## EXERCISE OBJECTIVE
Start at the line in the entries below that contains "actions are better", stop at the line that contains "this an even", and output exactly the lines in that span, both ends included.

## INFORMATION PROVIDED
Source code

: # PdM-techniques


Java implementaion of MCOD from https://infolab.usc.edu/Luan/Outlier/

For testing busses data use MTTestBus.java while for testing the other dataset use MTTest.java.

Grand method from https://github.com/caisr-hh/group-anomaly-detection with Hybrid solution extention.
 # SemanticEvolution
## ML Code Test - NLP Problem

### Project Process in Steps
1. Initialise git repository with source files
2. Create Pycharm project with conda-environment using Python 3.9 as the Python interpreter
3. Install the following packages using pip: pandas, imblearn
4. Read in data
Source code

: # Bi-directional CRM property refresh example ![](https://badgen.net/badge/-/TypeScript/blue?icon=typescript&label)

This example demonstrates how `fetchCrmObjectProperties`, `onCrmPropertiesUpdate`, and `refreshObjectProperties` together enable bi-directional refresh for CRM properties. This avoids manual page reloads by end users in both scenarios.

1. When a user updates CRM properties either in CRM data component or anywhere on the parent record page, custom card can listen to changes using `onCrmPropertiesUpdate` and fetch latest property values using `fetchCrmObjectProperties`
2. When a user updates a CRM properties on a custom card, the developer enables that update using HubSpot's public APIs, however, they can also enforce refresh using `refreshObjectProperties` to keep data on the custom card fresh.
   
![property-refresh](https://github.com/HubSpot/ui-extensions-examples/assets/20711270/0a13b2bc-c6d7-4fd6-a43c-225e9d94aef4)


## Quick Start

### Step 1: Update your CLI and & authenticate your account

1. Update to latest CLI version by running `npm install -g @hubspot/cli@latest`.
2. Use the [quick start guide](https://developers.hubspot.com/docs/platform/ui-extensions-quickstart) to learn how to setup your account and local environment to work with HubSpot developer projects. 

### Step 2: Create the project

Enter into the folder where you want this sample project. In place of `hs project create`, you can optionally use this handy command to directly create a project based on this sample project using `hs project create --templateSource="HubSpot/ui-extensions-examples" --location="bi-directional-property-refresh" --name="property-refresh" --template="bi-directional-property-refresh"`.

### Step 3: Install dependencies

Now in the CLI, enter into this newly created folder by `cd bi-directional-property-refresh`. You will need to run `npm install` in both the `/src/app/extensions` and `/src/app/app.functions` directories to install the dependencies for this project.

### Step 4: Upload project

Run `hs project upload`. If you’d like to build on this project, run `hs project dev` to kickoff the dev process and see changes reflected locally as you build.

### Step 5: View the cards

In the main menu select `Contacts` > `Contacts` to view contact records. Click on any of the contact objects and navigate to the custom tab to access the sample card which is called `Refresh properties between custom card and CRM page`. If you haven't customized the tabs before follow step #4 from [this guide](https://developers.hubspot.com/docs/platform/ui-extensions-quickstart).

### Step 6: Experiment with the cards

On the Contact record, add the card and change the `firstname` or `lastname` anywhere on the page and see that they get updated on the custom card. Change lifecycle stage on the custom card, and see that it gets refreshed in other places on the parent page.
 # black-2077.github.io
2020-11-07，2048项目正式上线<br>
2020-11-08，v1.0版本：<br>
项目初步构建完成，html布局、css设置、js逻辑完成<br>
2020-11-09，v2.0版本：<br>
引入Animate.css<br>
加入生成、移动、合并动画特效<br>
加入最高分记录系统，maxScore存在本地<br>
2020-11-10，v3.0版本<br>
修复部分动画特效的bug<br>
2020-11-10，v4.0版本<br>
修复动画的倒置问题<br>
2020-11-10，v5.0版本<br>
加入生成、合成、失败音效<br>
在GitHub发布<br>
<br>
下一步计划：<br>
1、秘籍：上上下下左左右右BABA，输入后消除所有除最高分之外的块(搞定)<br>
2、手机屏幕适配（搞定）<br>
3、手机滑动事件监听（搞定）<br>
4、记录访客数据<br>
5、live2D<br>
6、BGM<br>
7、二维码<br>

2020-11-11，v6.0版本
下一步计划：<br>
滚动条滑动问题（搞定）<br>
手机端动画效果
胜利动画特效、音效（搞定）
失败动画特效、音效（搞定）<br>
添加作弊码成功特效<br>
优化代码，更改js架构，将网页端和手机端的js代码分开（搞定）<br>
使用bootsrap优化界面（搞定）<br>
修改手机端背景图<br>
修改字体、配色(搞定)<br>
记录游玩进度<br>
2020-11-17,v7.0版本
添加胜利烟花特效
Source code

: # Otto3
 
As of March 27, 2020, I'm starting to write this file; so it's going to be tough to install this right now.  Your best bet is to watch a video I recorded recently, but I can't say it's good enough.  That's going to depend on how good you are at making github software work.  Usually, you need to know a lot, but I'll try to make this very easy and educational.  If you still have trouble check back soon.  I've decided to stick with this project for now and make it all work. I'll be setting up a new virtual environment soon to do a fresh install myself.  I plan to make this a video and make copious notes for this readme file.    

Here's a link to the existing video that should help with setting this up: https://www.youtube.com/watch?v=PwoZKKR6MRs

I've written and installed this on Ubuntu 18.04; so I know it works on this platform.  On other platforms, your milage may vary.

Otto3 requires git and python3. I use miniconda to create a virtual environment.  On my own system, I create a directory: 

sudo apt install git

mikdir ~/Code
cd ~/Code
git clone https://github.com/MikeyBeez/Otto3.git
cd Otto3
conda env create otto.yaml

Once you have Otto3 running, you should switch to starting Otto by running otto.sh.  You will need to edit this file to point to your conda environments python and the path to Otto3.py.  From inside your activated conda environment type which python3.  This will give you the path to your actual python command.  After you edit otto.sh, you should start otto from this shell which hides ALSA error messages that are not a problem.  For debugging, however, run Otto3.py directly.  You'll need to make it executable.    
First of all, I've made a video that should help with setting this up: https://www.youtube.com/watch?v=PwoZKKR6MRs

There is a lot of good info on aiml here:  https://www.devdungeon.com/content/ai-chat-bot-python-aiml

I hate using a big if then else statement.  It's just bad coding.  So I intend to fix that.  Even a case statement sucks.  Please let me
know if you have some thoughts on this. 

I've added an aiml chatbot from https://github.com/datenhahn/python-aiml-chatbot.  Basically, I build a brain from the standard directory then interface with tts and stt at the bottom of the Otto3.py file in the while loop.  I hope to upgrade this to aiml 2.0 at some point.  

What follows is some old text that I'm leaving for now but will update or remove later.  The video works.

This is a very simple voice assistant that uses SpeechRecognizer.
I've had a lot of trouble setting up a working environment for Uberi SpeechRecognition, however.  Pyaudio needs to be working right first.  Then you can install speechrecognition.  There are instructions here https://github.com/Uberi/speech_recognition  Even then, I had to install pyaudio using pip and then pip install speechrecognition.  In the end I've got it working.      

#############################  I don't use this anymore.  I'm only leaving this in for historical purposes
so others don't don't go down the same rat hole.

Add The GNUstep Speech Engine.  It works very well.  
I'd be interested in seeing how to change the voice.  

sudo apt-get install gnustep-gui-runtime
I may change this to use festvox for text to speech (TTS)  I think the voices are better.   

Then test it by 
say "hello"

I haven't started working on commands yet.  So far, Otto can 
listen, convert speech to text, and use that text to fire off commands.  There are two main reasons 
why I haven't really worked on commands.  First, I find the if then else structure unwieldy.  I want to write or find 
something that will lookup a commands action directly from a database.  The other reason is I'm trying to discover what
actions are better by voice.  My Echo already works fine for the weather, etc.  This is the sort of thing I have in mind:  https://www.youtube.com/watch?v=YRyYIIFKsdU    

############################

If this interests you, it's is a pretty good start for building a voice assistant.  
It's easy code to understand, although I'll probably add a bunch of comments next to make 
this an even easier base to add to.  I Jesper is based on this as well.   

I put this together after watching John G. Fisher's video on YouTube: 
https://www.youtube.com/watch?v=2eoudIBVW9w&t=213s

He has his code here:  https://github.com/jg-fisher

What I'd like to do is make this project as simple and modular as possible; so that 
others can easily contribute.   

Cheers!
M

## WRITTEN SOLUTION
actions are better by voice.  My Echo already works fine for the weather, etc.  This is the sort of thing I have in mind:  https://www.youtube.com/watch?v=YRyYIIFKsdU    

############################

If this interests you, it's is a pretty good start for building a voice assistant.  
It's easy code to understand, although I'll probably add a bunch of comments next to make 
this an even easier base to add to.  I Jesper is based on this as well.   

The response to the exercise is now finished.